Static Public Member Functions
static void	_build_backward_map (const std::vector< std::vector< int > > &it2iproj, const std::vector< int > &iproj2l, std::vector< int > &irow2it, std::vector< int > &irow2iproj, std::vector< int > &irow2m)
static void	_build_forward_map (const std::vector< std::vector< int > > &it2ia, const std::vector< std::vector< int > > &it2iproj, const std::vector< int > &iproj2l, std::map< std::tuple< int, int, int, int >, int > &itiaiprojm2irow)

Private Attributes
std::unique_ptr< ModuleBase::CubicSpline >	cubspl_
std::vector< int >	l_

Detailed Description

RadialProjector is for projecting a function who has seperatable radial and angular parts: f(r) = f(|r|) * Ylm(theta, phi) onto planewave basis.

Usage:

1. classical way: reciprocal space integration

    ++
   RadialProjector rp(false);  
   const int nq = 1000;  
   const double dq = 0.01;  
   // given `r` is the real space grid and `radials` is the collection of radial
   // functions, `l` is the angular momentum quantum number for each radial function
   // then the interpolation table can be rapidly built by calling SphericalBesselTransformer
   // and CubicSpline modules.
   rp._build_sbt_tab(r, radials, l, nq, dq);
   // then the set of q will used to calculate the Fourier transform
   rp.sbtft(qs, out, 'r', omega, tpiba);
   // in `out`, there will be the Fourier transform of the radial functions organized
   // in the same way as the input `radials` and `qs`, as row and column respectively.
   // but one should note for each radials, there are 2*l+1 components now instead of
   // just one.
    
   // one may find it is not easy to maintain such a large table, so here, also provides
   // a tool function to map the 2D index to 1D index, and vice versa. With the angular
   // momentum used in function _build_sbt_tab, one can easily build a map from 
   // [irad][im] to 1D index, and use two functions _irad_m_to_idx and _idx_to_irad_m
   // to convert between 1D index and [irad][m] (instead of im!).
   std::vector<std::vector<int>> map_;
   rp._build_sbtft_map(l, map_);

2. SBFFT: small box fast-fourier-transform (not implemented yet)

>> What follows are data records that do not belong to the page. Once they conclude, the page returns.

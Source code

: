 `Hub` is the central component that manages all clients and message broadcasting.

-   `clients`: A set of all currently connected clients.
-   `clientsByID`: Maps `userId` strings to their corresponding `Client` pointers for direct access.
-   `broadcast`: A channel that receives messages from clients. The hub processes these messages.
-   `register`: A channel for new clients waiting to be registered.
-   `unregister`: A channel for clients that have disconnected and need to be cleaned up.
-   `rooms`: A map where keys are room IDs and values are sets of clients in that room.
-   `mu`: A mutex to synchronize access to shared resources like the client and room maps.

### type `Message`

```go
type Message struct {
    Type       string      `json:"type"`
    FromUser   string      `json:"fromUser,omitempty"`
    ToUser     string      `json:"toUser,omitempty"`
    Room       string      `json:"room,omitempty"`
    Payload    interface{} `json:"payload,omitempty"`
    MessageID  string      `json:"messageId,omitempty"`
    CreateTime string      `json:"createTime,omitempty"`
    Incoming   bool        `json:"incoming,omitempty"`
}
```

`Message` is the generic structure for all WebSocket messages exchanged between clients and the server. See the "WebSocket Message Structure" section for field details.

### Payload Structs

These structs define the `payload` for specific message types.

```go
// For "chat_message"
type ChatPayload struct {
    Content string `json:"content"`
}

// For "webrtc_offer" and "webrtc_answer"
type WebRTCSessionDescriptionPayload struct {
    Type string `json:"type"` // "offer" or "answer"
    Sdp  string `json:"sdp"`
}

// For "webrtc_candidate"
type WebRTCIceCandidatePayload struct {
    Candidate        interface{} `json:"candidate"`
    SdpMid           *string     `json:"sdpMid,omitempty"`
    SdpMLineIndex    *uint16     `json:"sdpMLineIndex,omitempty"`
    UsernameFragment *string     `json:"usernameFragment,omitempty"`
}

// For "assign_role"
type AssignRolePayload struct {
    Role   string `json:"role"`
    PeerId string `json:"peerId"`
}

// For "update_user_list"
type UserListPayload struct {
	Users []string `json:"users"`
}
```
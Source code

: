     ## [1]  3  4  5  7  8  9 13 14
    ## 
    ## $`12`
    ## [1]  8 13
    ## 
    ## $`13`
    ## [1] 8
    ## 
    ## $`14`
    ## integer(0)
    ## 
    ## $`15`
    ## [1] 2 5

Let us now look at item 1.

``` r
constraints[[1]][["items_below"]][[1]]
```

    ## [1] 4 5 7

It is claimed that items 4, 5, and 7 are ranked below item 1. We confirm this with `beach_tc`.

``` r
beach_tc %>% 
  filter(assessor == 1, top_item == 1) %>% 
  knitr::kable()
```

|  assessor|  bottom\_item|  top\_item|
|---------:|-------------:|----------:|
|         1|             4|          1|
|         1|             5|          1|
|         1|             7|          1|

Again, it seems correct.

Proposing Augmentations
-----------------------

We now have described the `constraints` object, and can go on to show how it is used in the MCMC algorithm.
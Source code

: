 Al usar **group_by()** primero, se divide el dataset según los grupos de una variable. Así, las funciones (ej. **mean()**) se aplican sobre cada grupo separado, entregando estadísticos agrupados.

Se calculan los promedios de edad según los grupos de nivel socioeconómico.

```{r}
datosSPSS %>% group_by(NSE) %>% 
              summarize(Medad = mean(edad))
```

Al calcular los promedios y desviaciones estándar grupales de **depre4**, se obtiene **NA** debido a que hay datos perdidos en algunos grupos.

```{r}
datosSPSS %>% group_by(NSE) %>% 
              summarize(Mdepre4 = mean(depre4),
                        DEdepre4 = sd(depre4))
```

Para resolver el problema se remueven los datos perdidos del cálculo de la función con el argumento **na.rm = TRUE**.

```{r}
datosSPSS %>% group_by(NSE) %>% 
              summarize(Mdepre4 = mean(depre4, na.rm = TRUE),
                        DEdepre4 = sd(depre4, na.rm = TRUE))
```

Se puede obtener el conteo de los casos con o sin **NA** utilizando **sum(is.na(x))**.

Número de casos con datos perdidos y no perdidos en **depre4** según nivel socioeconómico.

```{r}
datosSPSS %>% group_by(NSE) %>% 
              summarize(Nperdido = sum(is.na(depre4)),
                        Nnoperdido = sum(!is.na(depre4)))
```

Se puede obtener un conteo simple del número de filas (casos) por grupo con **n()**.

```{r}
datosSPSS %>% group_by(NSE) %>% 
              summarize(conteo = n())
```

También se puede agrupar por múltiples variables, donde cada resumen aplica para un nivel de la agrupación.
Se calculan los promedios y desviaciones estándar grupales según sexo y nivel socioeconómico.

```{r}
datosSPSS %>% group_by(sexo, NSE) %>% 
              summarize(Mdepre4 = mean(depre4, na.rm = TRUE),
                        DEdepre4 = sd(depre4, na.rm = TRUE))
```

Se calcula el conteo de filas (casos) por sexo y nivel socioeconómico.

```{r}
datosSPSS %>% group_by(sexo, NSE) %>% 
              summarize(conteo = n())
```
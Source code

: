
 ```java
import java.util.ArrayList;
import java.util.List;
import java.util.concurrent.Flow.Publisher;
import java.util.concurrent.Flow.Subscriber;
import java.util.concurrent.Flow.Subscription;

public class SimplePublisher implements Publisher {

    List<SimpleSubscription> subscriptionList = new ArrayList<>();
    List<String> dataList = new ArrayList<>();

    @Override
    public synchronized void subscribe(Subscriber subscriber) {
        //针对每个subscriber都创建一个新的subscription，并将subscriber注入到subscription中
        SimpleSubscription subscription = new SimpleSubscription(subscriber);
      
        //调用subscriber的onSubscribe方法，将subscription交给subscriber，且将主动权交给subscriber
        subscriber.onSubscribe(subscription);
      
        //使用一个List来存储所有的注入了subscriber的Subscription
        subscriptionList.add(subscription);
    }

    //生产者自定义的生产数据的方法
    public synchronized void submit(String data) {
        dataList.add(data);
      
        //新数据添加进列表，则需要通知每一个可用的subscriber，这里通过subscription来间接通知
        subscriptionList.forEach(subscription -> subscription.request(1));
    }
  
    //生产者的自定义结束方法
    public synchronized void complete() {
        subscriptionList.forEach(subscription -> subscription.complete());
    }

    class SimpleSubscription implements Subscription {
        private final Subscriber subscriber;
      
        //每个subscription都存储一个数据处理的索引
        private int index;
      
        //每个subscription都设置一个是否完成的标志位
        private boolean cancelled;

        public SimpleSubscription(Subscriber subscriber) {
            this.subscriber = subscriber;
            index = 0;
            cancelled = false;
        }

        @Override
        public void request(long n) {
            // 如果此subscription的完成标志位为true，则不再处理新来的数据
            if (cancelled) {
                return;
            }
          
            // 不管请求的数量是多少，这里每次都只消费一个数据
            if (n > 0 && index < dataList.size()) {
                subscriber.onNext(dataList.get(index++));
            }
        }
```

Constructor & Destructor Documentation

RadialProjector()

RadialProjection::RadialProjector::RadialProjector ( const bool  realspace = false )

inline

Construct a new Radial Projector object.

Parameters

realspace

if perform integration in real space rather than reciprocal space , default is false

Attention

Currectly only reciprocal space method is implemented

~RadialProjector()

RadialProjection::RadialProjector::~RadialProjector ( )

inline

Member Function Documentation

_build_backward_map()

void RadialProjection::RadialProjector::_build_backward_map ( const std::vector< std::vector< int > > &  it2iproj, const std::vector< int > &  iproj2l, std::vector< int > &  irow2it, std::vector< int > &  irow2iproj, std::vector< int > &  irow2m  )

static

Notation of following two functions:

Given all the projectors are listed in a series, so the iproj is the index goes across all atomtypes, which means if for the first type, the iproj goes from 0 to 4, then the second atomtypes the iproj will start from 5, and so on... However, there is also another convention, like numerical atomic orbitals, developer always use "l" to index orbitals, here, in all output map, the iproj will start from 0, which

means in output the <tt>iproj</tt> is local index.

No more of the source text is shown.